‘I often find myself regretting the fact that I spent a good percentage of my early school days longing for the weekend, dreaming of organs, impersonating the teachers, but not really engaged in the act of learning too much. (Nowadays, as a teacher, there are many who would say that nothing has changed!). But one of my main regrets is that I failed to pick up any traces of a useful foreign language.
My ability to speak French is pretty much limited to facts about my name, address, colour of my eyes, what day it is, the weather, (as long as it’s raining), and asking the way to a launderette.
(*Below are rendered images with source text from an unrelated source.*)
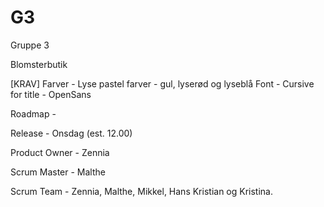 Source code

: # G3
Gruppe 3 


Blomsterbutik


[KRAV]
Farver - Lyse pastel farver - gul, lyserød og lyseblå
Font - Cursive for title - OpenSans

Roadmap - 


Release - 
Onsdag  (est. 12.00)


Product Owner - Zennia

Scrum Master - Malthe

Scrum Team - Zennia, Malthe, Mikkel, Hans Kristian og Kristina.
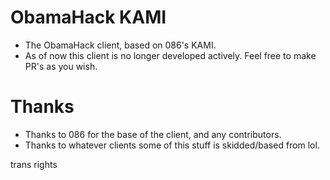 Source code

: # ObamaHack KAMI

 - The ObamaHack client, based on 086's KAMI.
 - As of now this client is no longer developed actively. Feel free to make PR's as you wish.
 
 # Thanks
 
  - Thanks to 086 for the base of the client, and any contributors.
  - Thanks to whatever clients some of this stuff is skidded/based from lol.
  
trans rights
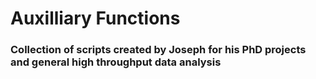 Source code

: # Auxilliary Functions
### Collection of scripts created by Joseph for his PhD projects and general high throughput data analysis


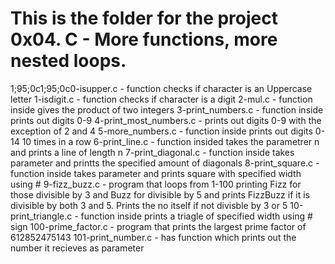 # This is the folder for the project 0x04. C - More functions, more nested loops.
1;95;0c1;95;0c0-isupper.c - function checks if character is an Uppercase letter
1-isdigit.c - function checks if character is a digit
2-mul.c - function inside gives the product of two integers
3-print_numbers.c - function inside prints out digits 0-9
4-print_most_numbers.c - prints out digits 0-9 with the exception of 2 and 4
5-more_numbers.c - function inside prints out digits 0-14 10 times in a row
6-print_line.c - function insided takes the parametrer n and prints a line of length n
7-print_diagonal.c - function inside takes parameter and printts the specified amount of diagonals
8-print_square.c - function inside takes parameter and prints  square with specified width using #
9-fizz_buzz.c - program that loops from 1-100 printing Fizz for those  divisible by 3 and Buzz for divisible by 5 and prints FizzBuzz if it is divisible by both 3 and 5. Prints the no itself if not divisble by 3 or 5
10-print_triangle.c - function inside prints a triagle of specified width using # sign
100-prime_factor.c - program that prints the largest prime factor of 612852475143
101-print_number.c - has function which prints out the number it recieves as parameter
So during Choir tours abroad, my linguistic shortcomings have come back to haunt, amuse…and embarass me in equal measure.
As a teenager, I spent too much time reading about the fine organs on the continent, and would pore over organ photographs and specifications with exotic stop names like ‘Clarin Sordino’, ‘Hautbois d’Amore’, ‘Bauerpfeife’ – names that if you saw them on a menu would have you salivating at the very sound – perhaps not so with ‘Grobemixtur Unterchormass’!
But when the opportunity to play on some of these fine instruments arises, no amount of listening in Miss Alain’s French lessons, or learning all the stop-names off by heart could prepare me for the reality of THE FOREIGN ORGAN!
I know that most organists would never dream of putting on a concert or recital without meticulous planning, rehearsing and getting to know the organ beforehand, but often, on a tour, this is not possible.
Take for example, my visit to La Cathédrale Notre-Dame de Saint-Omer, where due to my appalling pigeon-french, I spent a good half-hour standing underneath this colossal organ, unable to gain access, next to a locked door with a local gentleman who unbeknown to me had the very key in his pocket!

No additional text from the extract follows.